Karla Hielscher hat Briefe, Tagebücher-Auszüge, Memoiren und Werke Dostojewskis und anderer ihm nahe stehender Menschen nach den deutschen Städten angeordnet, in denen der Schriftsteller weilte: Wiesbaden, Bad Homburg, Baden-Baden, Dresden, Bad Ems. Die Verfasserin kommentiert die abgedruckten Dokumente und rekonstruiert den Hintergrund. Als leidenschaftlicher Roulette-Süchtiger nimmt Dostojewski seine Reisestationen im Spielrausch wahr, ohne sich für Sehenswürdigkeiten oder das Leben um ihn herum zu interessieren. Das Land ist wie durch verrusste Gläser gesehen. Dafür liest man seine Briefe mit genauso viel Spannung wie seine Romane. Dieselben Schwankungen zwischen Hoffnung und Verzweiflung, dieselben Abgründe der Seele, derselbe suggestive Tonfall. Wer sich an den Roman "Der Spieler" erinnert, erkennt die Gestalt des Protagonisten. Das fehlende seelische Gleichgewicht hat der Schriftsteller mit fast allen seinen Helden gemein.

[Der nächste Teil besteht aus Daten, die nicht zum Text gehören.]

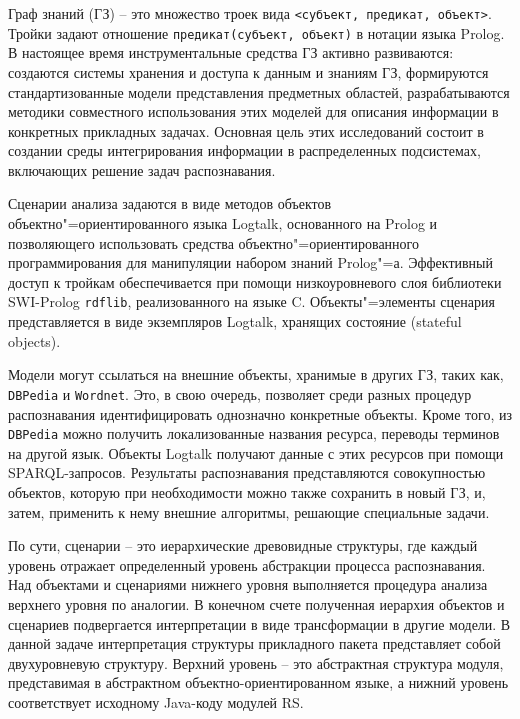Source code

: \documentclass[12pt]{article}
\begin{document}
Граф знаний (ГЗ) -- это множество троек вида \texttt{<субъект, предикат, объект>}.  Тройки задают отношение \texttt{предикат(субъект, объект)} в нотации языка Prolog.  В настоящее время инструментальные средства ГЗ активно развиваются: создаются системы хранения и доступа к данным и знаниям ГЗ, формируются стандартизованные модели представления предметных областей, разрабатываются методики совместного использования этих моделей для описания информации в конкретных прикладных задачах.  Основная цель этих исследований состоит в создании среды интегрирования информации в распределенных подсистемах, включающих решение задач распознавания.

Сценарии анализа задаются в виде методов объектов объектно"=ориентированного языка Logtalk, основанного на Prolog и позволяющего использовать средства объектно"=ориентированного программирования для манипуляции набором знаний Prolog"=а. Эффективный доступ к тройкам обеспечивается при помощи низкоуровневого слоя библиотеки SWI-Prolog \texttt{rdflib}, реализованного на языке C.  Объекты"=элементы сценария представляется в виде экземпляров Logtalk, хранящих состояние (stateful objects).

Модели могут ссылаться на внешние объекты, хранимые в других ГЗ, таких как, \texttt{DBPedia} и \texttt{Wordnet}.  Это, в свою очередь, позволяет среди разных процедур распознавания идентифицировать однозначно конкретные объекты.  Кроме того, из \texttt{DBPedia} можно получить локализованные названия ресурса, переводы терминов на другой язык.  Объекты Logtalk получают данные с этих ресурсов при помощи SPARQL-запросов.  Результаты распознавания представляются совокупностью объектов, которую при необходимости можно также сохранить в новый ГЗ, и, затем, применить к нему внешние алгоритмы, решающие специальные задачи.

По сути, сценарии -- это иерархические древовидные структуры, где каждый уровень отражает определенный уровень абстракции процесса распознавания.  Над объектами и сценариями нижнего уровня выполняется процедура анализа верхнего уровня по аналогии.  В конечном счете полученная иерархия объектов и сценариев подвергается интерпретации в виде трансформации в другие модели.  В данной задаче интерпретация структуры прикладного пакета представляет собой двухуровневую структуру. Верхний уровень -- это абстрактная структура модуля, представимая в абстрактном объектно-ориентированном языке, а нижний уровень соответствует исходному Java-коду модулей RS.
\end{document}
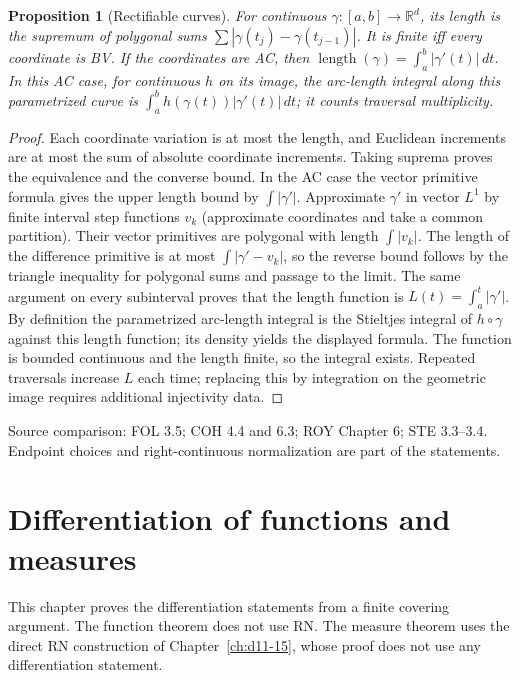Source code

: \documentclass[11pt,oneside,openany]{book}
\newtheorem{proposition}[theorem]{Proposition}
\theoremstyle{definition}
\theoremstyle{remark}
\newcommand{\R}{\mathbb R}\newcommand{\C}{\mathbb C}
\newcommand{\family}[1]{}
\newcommand{\source}[1]{\par\begingroup\small\sffamily\color{black!65}Source comparison: #1\par\endgroup}
\begin{document}
\begin{proposition}[Rectifiable curves]\family{D11.12.rectifiable_curve_bridge}\label{d11:12:rectifiable-curve-bridge}
For continuous $\gamma:[a,b]\to\R^d$, its length is the supremum of
polygonal sums $\sum|\gamma(t_j)-\gamma(t_{j-1})|$. It is finite iff
every coordinate is BV. If the coordinates are AC, then
$\operatorname{length}(\gamma)=\int_a^b|\gamma'(t)|\,dt$.
In this AC case, for continuous $h$ on its image, the arc-length integral along this
parametrized curve is $\int_a^bh(\gamma(t))|\gamma'(t)|\,dt$;
it counts traversal multiplicity.
\end{proposition}
\begin{proof}
Each coordinate variation is at most the length, and Euclidean increments
are at most the sum of absolute coordinate increments. Taking suprema
proves the equivalence and the converse bound. In the AC case the vector
primitive formula gives the upper length bound by $\int|\gamma'|$.
Approximate $\gamma'$ in vector $L^1$ by finite interval step functions
$v_k$ (approximate coordinates and take a common partition). Their vector
primitives are polygonal with length $\int|v_k|$. The length of the
difference primitive is at most $\int|\gamma'-v_k|$, so the reverse
bound follows by the triangle inequality for polygonal sums and passage
to the limit. The same argument on every subinterval proves that the
length function is $L(t)=\int_a^t|\gamma'|$. By definition the
parametrized arc-length integral is the Stieltjes integral of $h\circ\gamma$
against this length function; its density yields the displayed formula.
The function is bounded continuous and the length finite, so the integral
exists. Repeated traversals increase $L$ each time; replacing this by
integration on the geometric image requires additional injectivity data.
\end{proof}
\source{FOL 3.5; COH 4.4 and 6.3; ROY Chapter 6; STE 3.3--3.4. Endpoint choices and right-continuous normalization are part of the statements.}



\chapter{Differentiation of functions and measures}\label{ch:d11-13}

This chapter proves the differentiation statements from a finite covering
argument. The function theorem does not use RN. The measure theorem uses
the direct RN construction of Chapter~\ref{ch:d11-15}, whose proof does not
use any differentiation statement.
\end{document}
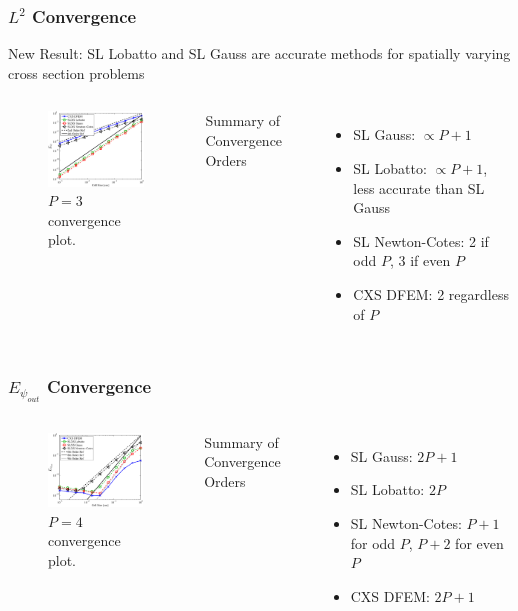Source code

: \documentclass{beamer}
\begin{document}
\begin{frame}
\frametitle{$L^2$ Convergence}
New Result: SL Lobatto and SL Gauss are accurate methods for spatially varying cross section problems
\begin{columns}[c]
\begin{figure}
\includegraphics[width=5cm]{P3_VarXS_E_psi_L2.eps}
\caption{$P=3$ convergence plot.}
\end{figure}
Summary of Convergence Orders
\begin{itemize}
\item SL Gauss: $\propto P+1$
\item SL Lobatto: $\propto P+1$, less accurate than SL Gauss
\item SL Newton-Cotes: 2 if odd $P$, 3 if even $P$
\item CXS DFEM: 2 regardless of $P$
\end{itemize}
\end{columns}
\end{frame}

\begin{frame}
\frametitle{$E_{\psi_{out}}$ Convergence}
\begin{columns}[c]
\begin{figure}
\includegraphics[width=5cm]{P4_VarXS_E_psi_out.eps}
\caption{$P=4$ convergence plot.}
\end{figure}
Summary of Convergence Orders
\begin{itemize}
\item SL Gauss: $2P+1$
\item SL Lobatto: $2P$
\item SL Newton-Cotes: $P+1$ for odd $P$,   $P+2$ for even $P$
\item CXS DFEM: $2P+1$
\end{itemize}
\end{columns}
\end{frame}
\end{document}
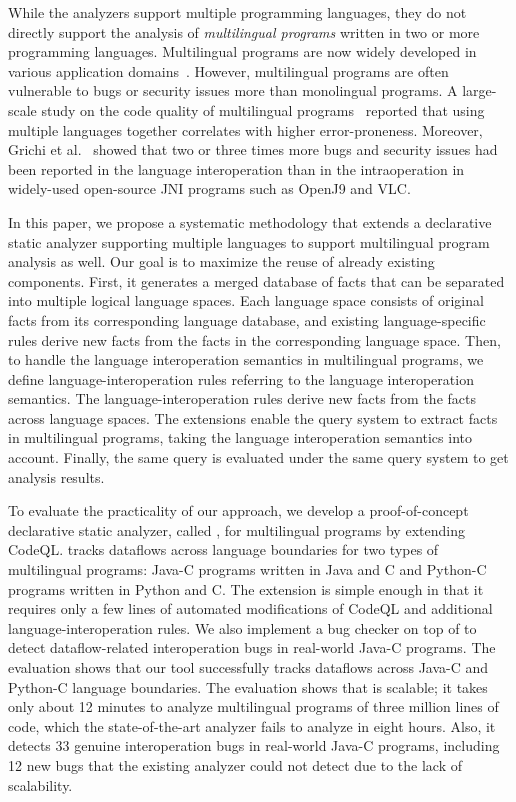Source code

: While the analyzers support multiple programming languages, they do not
directly support the analysis of \textit{multilingual programs} written in two
or more programming languages.  Multilingual programs are now widely developed
in various application domains~\cite{kochhar2016large, mergendahlcross}.
However, multilingual programs are often vulnerable to bugs or security issues
more than monolingual programs. A large-scale study on the code quality of
multilingual programs~\cite{kochhar2016large} reported that using multiple
languages together correlates with higher error-proneness. Moreover, Grichi et
al.~\cite{grichi2020impact} showed that two or three times more bugs and
security issues had been reported in the language interoperation than in the
intraoperation in widely-used open-source JNI programs such as OpenJ9 and VLC.

In this paper, we propose a systematic methodology that extends a declarative
static analyzer supporting multiple languages to support multilingual program
analysis as well. Our goal is to maximize the reuse of already existing
components. First, it generates a merged database of facts that can be
separated into multiple logical language spaces.  Each language space consists
of original facts from its corresponding language database, and existing
language-specific rules derive new facts from the facts in the corresponding
language space. Then, to handle the language interoperation semantics in
multilingual programs, we define language-interoperation rules referring to the
language interoperation semantics. The language-interoperation rules derive new
facts from the facts across language spaces. The extensions enable the query
system to extract facts in multilingual programs, taking the language
interoperation semantics into account.  Finally, the same query is evaluated
under the same query system to get analysis results.

To evaluate the practicality of our approach, we develop a proof-of-concept
declarative static analyzer, called \ours, for multilingual programs by
extending CodeQL. \ours tracks dataflows across language boundaries for two
types of multilingual programs: Java-C programs written in Java and C and
Python-C programs written in Python and C. The extension is simple enough in
that it requires only a few lines of automated modifications of CodeQL and
additional language-interoperation rules. We also implement a bug checker on
top of \ours to detect dataflow-related interoperation bugs in real-world
Java-C programs.  The evaluation shows that our tool successfully tracks
dataflows across Java-C and Python-C language boundaries.  The evaluation shows
that \ours is scalable; it takes only about 12 minutes to analyze multilingual
programs of three million lines of code, which the state-of-the-art analyzer
fails to analyze in eight hours.  Also, it detects 33 genuine interoperation
bugs in real-world Java-C programs, including 12 new bugs that the existing
analyzer could not detect due to the lack of scalability.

Die Distanz, die man üblicherweise zwischen dem Autor und seinen Helden annimmt, schrumpft.

Als der berühmte russische Philosoph und Literaturwissenschaftler Michail Bachtin die Polyphonie Dostojewskis entdeckte und beschrieb, meinte er eben diese Gleichberechtigung der Stimmen der Helden und des Autors. Kaum ein anderer Schriftsteller kommt seinen Helden so nah, kaum ein anderer kann die feinsten Nuancen des inneren Erlebens so glaubwürdig wiedergeben. Bei der Beschreibung der Eindrücke seiner ersten Reise in den Westen offenbart sich ein nervöser, unter Komplexen leidender Mensch. So glaubt er die Gedanken des Mannes lesen zu können, der die Gebühr für das Betreten der neuen Kölner Brücke erhebt: "Da siehst du unsere Brücke, du armseliger Russe - du bist ein Wurm im Vergleich zu unserer Brücke." Viele Figuren aus seinen Büchern könnten eine ähnliche Szene aufführen. Was aber im Roman eine Vertiefung, eine neue Dimension schafft, wirkt als direkte Äußerung des realen Menschen ganz anders.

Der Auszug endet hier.